2. Null values in your database are cumbersome and dangerous.

Go does not allow many basic types, such as strings or booleans, to be nil. Instead, when a type is initialized without a value, it defaults to the "zero value" for that type. This is frequently useful, but complicates database interactions, where null values are common.

When inserting rows, Go’s database/sql package and the pq postgres driver will insert zero values for uninitialized fields. As a side effect, in the course of normal operations, getting this data out of the database is safe. If you don’t want this behavior, the standard library provides a series of types -- NullString, NullBool, etc -- that can be configured to write as null, although this can be cumbersome.

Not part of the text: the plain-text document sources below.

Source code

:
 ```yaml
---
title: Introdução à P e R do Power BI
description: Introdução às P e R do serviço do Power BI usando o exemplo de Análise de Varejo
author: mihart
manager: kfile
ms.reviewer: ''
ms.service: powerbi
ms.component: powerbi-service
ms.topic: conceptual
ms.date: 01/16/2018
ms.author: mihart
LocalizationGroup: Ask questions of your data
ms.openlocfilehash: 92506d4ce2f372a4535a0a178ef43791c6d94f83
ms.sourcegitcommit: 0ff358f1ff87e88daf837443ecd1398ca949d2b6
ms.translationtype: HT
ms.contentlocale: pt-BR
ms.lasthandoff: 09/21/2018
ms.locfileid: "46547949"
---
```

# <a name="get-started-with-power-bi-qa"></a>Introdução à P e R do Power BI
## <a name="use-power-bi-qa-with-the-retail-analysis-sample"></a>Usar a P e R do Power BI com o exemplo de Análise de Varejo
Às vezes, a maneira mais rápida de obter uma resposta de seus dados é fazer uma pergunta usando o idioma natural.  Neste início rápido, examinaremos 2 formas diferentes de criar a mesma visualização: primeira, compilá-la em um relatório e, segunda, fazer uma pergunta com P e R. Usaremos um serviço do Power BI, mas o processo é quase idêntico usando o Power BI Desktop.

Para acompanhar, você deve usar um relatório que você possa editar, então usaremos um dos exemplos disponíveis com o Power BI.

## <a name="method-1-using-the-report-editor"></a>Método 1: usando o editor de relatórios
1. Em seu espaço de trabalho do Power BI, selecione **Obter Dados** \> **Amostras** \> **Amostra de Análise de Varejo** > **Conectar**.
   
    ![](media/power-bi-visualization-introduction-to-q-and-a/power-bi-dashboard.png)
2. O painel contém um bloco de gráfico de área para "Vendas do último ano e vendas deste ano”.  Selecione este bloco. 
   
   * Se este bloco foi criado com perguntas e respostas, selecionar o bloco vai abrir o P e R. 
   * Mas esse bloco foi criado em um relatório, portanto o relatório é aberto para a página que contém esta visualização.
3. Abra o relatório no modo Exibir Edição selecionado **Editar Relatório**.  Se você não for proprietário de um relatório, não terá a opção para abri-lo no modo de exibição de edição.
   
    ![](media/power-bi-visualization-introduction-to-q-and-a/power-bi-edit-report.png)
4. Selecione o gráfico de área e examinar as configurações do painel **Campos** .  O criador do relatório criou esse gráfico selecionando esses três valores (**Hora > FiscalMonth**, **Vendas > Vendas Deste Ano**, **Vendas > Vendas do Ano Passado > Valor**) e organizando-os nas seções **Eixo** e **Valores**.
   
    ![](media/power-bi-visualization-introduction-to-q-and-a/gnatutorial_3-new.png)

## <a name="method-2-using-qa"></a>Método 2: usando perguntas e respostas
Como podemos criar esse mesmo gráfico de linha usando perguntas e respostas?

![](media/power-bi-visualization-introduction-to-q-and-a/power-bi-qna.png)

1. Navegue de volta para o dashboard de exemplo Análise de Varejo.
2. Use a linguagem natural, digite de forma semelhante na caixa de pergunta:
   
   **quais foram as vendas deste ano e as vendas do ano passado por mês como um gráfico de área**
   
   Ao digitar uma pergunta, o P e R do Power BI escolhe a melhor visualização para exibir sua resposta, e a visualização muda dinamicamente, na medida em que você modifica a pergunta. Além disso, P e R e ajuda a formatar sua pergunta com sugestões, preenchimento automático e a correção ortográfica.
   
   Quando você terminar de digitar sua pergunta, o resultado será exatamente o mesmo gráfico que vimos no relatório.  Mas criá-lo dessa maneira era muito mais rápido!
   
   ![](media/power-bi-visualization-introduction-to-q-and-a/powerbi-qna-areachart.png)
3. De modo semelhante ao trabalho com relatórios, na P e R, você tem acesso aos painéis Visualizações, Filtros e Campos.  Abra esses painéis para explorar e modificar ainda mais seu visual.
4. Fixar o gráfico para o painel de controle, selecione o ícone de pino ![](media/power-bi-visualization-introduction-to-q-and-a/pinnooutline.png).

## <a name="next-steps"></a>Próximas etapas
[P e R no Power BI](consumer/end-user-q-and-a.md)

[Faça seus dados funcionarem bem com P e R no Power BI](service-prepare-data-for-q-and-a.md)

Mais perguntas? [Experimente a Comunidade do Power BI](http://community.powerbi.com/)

More dangerously, however, what happens if a migration adds a text field to a table and doesn’t specify a default value? The short answer is that any select statement on the table will fail unless the application explicitly specifies that the return value is a NullString. Gotcha! Again, this is barely documented; despite the many excellent tutorials on writing basic web applications in Go, we found very little in the way of best practices when it came to talking to the database.

If you’re willing to pollute your entire application with persistence logic, it’s possible to use NullString-style types in all your persisted structs. At Braintree, we instead adopted a policy of always specifying default values for columns on this project. This fixes the problem, but comes with its own complications -- specifically, it makes zero-downtime migrations more complicated.

3. You're forced to reinvent the wheel over and over again.

While working on this project, we were forced to either reinvent or heavily modify the Go ecosystem's solutions for logging, email alerting, route level testing, database migrations, and restarting gracefully. While some of this work was interesting, the reality is that all of these issues are solved problems in mature frameworks like Rails or Django, and after a certain point we could no longer justify continuing to invest engineering resources into this sort of work.

Where possible, we've tried to open-source the work we did on these issues. TestFlight provides a number of convenience methods for testing HTTP routes. Manners is a drop-in replacement for the standard library's HTTP server that shuts down gracefully; it can be combined with the pre-existing Goagain package to achieve Unicorn-style deployments without downtime. More projects are in the pipline.

Conclusion

While these problems make it difficult to write production-ready web applications in Go at the moment, the language itself is of such high quality that we are confident that these problems will eventually be overcome.

The point of writing this post was not to dissuade developers from using Go. Instead, we want to make sure that developers trying out this language go into it with their eyes open. Eventually, Go will be just as easy to use for web development as Ruby or Python -- but it isn't there yet.